**Material for the task**
###

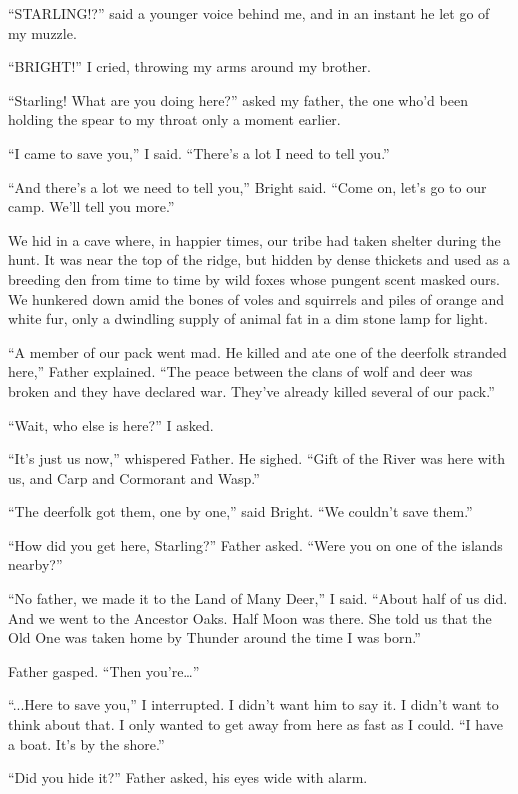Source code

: ``STARLING!?'' said a younger voice behind me, and in an instant he let go of my muzzle.

``BRIGHT!'' I cried, throwing my arms around my brother.

``Starling! What are you doing here?'' asked my father, the one who'd been holding the spear to my throat only a moment earlier.

``I came to save you,'' I said. ``There's a lot I need to tell you.''

``And there's a lot we need to tell you,'' Bright said. ``Come on, let's go to our camp. We'll tell you more.''

\secdiv

\noindent We hid in a cave where, in happier times, our tribe had taken shelter during the hunt. It was near the top of the ridge, but hidden by dense thickets and used as a breeding den from time to time by wild foxes whose pungent scent masked ours. We hunkered down amid the bones of voles and squirrels and piles of orange and white fur, only a dwindling supply of animal fat in a dim stone lamp for light.

``A member of our pack went mad. He killed and ate one of the deerfolk stranded here,'' Father explained. ``The peace between the clans of wolf and deer was broken and they have declared war. They've already killed several of our pack.''

``Wait, who else is here?'' I asked.

``It's just us now,'' whispered Father. He sighed. ``Gift of the River was here with us, and Carp and Cormorant and Wasp.''

``The deerfolk got them, one by one,'' said Bright. ``We couldn't save them.''

``How did you get here, Starling?'' Father asked. ``Were you on one of the islands nearby?''

``No father, we made it to the Land of Many Deer,'' I said. ``About half of us did. And we went to the Ancestor Oaks. Half Moon was there. She told us that the Old One was taken home by Thunder around the time I was born.''

Father gasped. ``Then you're\ldots''

``...Here to save you,'' I interrupted. I didn't want him to say it. I didn't want to think about that. I only wanted to get away from here as fast as I could. ``I have a boat. It's by the shore.''

``Did you hide it?'' Father asked, his eyes wide with alarm.

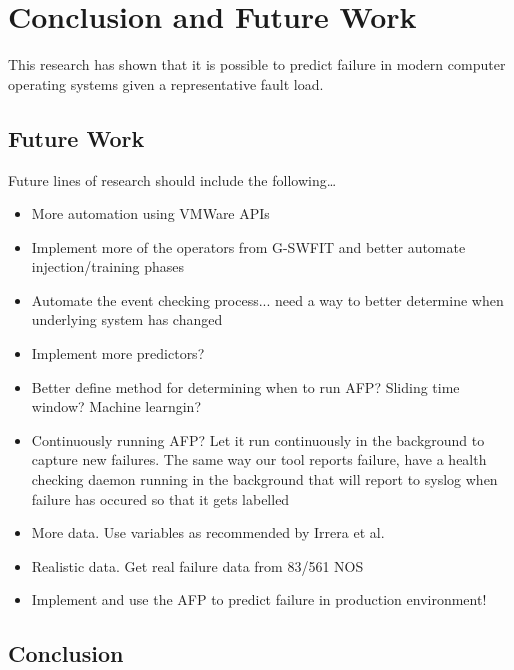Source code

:\chapter{Conclusion and Future Work} \label{chapter5}
This research has shown that it is possible to predict failure in modern
computer operating systems given a representative fault load.

\section{Future Work}
Future lines of research should include the following\dots

\begin{itemize}
\item{More automation using VMWare APIs}
\item{Implement more of the operators from G-SWFIT and better automate
injection/training phases}
\item{Automate the event checking process... need a way to better determine
when underlying system has changed}
\item{Implement more predictors?}
\item{Better define method for determining when to run AFP? Sliding time
window?  Machine learngin?}
\item{Continuously running AFP?  Let it run continuously in the background to
capture new failures.  The same way our tool reports failure, have a health
checking daemon running in the background that will report to syslog when
failure has occured so that it gets labelled}
\item{More data.  Use variables as recommended by Irrera et al.}
\item{Realistic data.  Get real failure data from 83/561 NOS}
\item{Implement and use the AFP to predict failure in production environment!}
\end{itemize}

\section{Conclusion}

###

**What you should do**
Without the pictures, repeat every record above exactly as written.

**Completed exercise**
Source code

: ``STARLING!?'' said a younger voice behind me, and in an instant he let go of my muzzle.

``BRIGHT!'' I cried, throwing my arms around my brother.

``Starling! What are you doing here?'' asked my father, the one who'd been holding the spear to my throat only a moment earlier.

``I came to save you,'' I said. ``There's a lot I need to tell you.''

``And there's a lot we need to tell you,'' Bright said. ``Come on, let's go to our camp. We'll tell you more.''

\secdiv

\noindent We hid in a cave where, in happier times, our tribe had taken shelter during the hunt. It was near the top of the ridge, but hidden by dense thickets and used as a breeding den from time to time by wild foxes whose pungent scent masked ours. We hunkered down amid the bones of voles and squirrels and piles of orange and white fur, only a dwindling supply of animal fat in a dim stone lamp for light.

``A member of our pack went mad. He killed and ate one of the deerfolk stranded here,'' Father explained. ``The peace between the clans of wolf and deer was broken and they have declared war. They've already killed several of our pack.''

``Wait, who else is here?'' I asked.

``It's just us now,'' whispered Father. He sighed. ``Gift of the River was here with us, and Carp and Cormorant and Wasp.''

``The deerfolk got them, one by one,'' said Bright. ``We couldn't save them.''

``How did you get here, Starling?'' Father asked. ``Were you on one of the islands nearby?''

``No father, we made it to the Land of Many Deer,'' I said. ``About half of us did. And we went to the Ancestor Oaks. Half Moon was there. She told us that the Old One was taken home by Thunder around the time I was born.''

Father gasped. ``Then you're\ldots''

``...Here to save you,'' I interrupted. I didn't want him to say it. I didn't want to think about that. I only wanted to get away from here as fast as I could. ``I have a boat. It's by the shore.''

``Did you hide it?'' Father asked, his eyes wide with alarm.

Source code

:\chapter{Conclusion and Future Work} \label{chapter5}
This research has shown that it is possible to predict failure in modern
computer operating systems given a representative fault load.

\section{Future Work}
Future lines of research should include the following\dots

\begin{itemize}
\item{More automation using VMWare APIs}
\item{Implement more of the operators from G-SWFIT and better automate
injection/training phases}
\item{Automate the event checking process... need a way to better determine
when underlying system has changed}
\item{Implement more predictors?}
\item{Better define method for determining when to run AFP? Sliding time
window?  Machine learngin?}
\item{Continuously running AFP?  Let it run continuously in the background to
capture new failures.  The same way our tool reports failure, have a health
checking daemon running in the background that will report to syslog when
failure has occured so that it gets labelled}
\item{More data.  Use variables as recommended by Irrera et al.}
\item{Realistic data.  Get real failure data from 83/561 NOS}
\item{Implement and use the AFP to predict failure in production environment!}
\end{itemize}

\section{Conclusion}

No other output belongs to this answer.